Toward the end of October, when we got home from our Oregon road trip, Stephen's older brother and our oldest nephew flew down for a visit. It was short but sweet, filled with lots of Legos, swimming, exploring and wrestling. We've never been able to host Stephen's siblings, because it has always made more sense for us to go up North, so it was an extra special visit for us and I'm so happy we were able to spend a few days with a couple extra Wall boys.
Jon and Triston left our place on a similar road trip we had just gotten back from - a chance to see the Redwoods, the California coast and to visit our grandparents in Oregon. Jon texted along the way to keep us updated on their travels and one particular text was sent with a lot of enthusiasm. Jon was having such a great time with his son - one on one time that they rarely get. You could tell they were both getting so much fulfillment and joy out of their trip.
I mentioned to Stephen how fun that must be for Jon, knowing Stephen would love a week away with just Uriah, but that Triston was at such a great age for it, too. He turned four in September and there's a good chance this trip will make it into his long term memory. This adventurous road trip with just his dad, exploring new towns, splashing in the hotel pool, visiting family, playing outside... These will be some of his first memories.

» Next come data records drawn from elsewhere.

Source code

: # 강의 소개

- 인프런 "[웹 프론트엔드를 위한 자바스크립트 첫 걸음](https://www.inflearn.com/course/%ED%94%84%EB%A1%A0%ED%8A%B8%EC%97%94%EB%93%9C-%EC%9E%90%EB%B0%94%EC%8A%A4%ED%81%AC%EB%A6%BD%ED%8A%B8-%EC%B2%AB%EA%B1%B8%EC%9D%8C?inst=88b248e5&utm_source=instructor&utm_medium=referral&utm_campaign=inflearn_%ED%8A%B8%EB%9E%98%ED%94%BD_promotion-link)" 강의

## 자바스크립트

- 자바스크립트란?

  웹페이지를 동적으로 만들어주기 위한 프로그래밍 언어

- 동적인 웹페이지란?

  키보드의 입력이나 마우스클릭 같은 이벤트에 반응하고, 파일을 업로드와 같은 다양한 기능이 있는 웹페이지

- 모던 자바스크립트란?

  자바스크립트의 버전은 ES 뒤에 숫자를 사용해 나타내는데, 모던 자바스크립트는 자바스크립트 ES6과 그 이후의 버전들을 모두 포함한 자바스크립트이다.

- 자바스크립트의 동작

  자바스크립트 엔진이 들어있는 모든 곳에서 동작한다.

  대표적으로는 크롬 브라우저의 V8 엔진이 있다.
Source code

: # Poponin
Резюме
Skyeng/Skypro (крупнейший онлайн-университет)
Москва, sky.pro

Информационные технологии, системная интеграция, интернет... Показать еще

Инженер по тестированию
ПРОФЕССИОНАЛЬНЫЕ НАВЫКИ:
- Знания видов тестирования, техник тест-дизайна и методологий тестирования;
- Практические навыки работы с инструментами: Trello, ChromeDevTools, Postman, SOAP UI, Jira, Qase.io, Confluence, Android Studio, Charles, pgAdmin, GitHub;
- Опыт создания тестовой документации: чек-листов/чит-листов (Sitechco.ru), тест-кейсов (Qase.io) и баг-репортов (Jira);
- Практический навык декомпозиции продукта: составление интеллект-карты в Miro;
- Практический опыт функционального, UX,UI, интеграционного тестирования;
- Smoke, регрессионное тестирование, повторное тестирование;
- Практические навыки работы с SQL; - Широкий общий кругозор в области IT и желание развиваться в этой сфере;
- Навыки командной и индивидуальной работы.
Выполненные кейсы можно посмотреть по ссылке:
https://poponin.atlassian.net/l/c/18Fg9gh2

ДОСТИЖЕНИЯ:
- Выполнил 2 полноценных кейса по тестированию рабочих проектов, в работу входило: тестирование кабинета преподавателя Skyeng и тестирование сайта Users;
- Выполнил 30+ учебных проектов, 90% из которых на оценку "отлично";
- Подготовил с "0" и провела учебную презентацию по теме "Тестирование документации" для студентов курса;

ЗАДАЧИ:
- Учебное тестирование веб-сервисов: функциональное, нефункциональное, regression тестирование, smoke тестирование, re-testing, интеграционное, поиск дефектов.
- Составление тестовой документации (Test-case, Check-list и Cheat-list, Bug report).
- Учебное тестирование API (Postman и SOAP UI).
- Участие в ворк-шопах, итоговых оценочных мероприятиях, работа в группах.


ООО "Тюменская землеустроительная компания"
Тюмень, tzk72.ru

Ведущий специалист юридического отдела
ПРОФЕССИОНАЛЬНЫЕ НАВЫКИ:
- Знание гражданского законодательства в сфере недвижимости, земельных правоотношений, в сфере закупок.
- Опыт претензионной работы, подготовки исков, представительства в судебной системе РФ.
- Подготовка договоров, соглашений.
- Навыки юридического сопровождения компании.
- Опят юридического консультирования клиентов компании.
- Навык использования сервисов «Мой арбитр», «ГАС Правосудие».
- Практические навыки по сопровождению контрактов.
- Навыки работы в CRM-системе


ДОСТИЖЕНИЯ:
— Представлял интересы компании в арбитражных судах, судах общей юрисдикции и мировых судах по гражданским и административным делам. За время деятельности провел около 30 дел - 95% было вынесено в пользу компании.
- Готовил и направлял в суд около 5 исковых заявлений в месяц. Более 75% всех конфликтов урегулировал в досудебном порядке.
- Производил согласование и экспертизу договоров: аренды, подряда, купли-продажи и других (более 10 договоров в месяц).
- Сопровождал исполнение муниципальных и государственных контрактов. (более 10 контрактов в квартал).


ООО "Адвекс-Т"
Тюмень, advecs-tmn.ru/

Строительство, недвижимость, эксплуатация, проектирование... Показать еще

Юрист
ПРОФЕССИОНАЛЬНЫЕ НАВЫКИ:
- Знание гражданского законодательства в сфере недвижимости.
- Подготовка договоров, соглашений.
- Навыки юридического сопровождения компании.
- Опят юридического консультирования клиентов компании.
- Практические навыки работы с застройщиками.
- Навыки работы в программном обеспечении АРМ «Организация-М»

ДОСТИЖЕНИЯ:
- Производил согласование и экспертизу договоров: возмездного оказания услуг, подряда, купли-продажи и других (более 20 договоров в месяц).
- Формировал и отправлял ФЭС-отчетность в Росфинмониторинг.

That's when it occurred to me - I'm not even in Uriah's memories, yet. All this - all the time and energy and effort, all the laughs and forts and games and adventures and trips, all the yelling and disciplining and mistakes... All that we're pouring into him and doing for him... He's not going to remember it, any of it. So does that mean I shouldn't try so hard? Is this time and effort then wasted? Is that an excuse to not have those adventures and do that exploring and make those memories?
He might not remember this, but I will. If anything else, do it for the selfish reasons. When he's older and bigger, this is all we'll have. The memories of hiking through the woods with two year old Uriah, repeatedly singing "The Ants Go Marching", stopping every few feet to pick up another acorn. It still matters.
This is his childhood. As we create those memories, even ones he won't ever be able to recall, they are his childhood - they are shaping him and molding him and making him. He might not remember the specifics, but he is learning and growing and changing and the memories you choose to make during that time, the memories that he won't have, will define him.
My mother-in-law once said that she viewed her time with her grandkids as "living in a memory". What kind of memory are you making it?